Problem statement:
Where does the string "align" occur in the records below? Copy every line that holds it.

Source data:
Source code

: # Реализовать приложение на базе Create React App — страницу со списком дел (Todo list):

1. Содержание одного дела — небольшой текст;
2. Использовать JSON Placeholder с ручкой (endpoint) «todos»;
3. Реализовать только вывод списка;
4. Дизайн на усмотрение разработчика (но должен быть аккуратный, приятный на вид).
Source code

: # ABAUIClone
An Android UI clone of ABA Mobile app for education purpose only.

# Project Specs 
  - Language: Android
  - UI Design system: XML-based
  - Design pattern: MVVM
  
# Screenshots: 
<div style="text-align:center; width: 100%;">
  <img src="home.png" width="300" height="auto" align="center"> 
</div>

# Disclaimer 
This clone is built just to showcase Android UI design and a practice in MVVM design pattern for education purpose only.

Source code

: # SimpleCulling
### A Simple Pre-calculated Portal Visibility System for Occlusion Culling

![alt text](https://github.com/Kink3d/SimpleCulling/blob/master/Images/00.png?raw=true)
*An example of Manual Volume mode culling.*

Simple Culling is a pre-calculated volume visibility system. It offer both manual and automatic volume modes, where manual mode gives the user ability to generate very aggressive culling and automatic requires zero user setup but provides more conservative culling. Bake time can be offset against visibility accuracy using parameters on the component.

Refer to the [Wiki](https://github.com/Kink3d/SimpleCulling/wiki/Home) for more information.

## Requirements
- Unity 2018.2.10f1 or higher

Finished task:
<div style="text-align:center; width: 100%;">
  <img src="home.png" width="300" height="auto" align="center"> 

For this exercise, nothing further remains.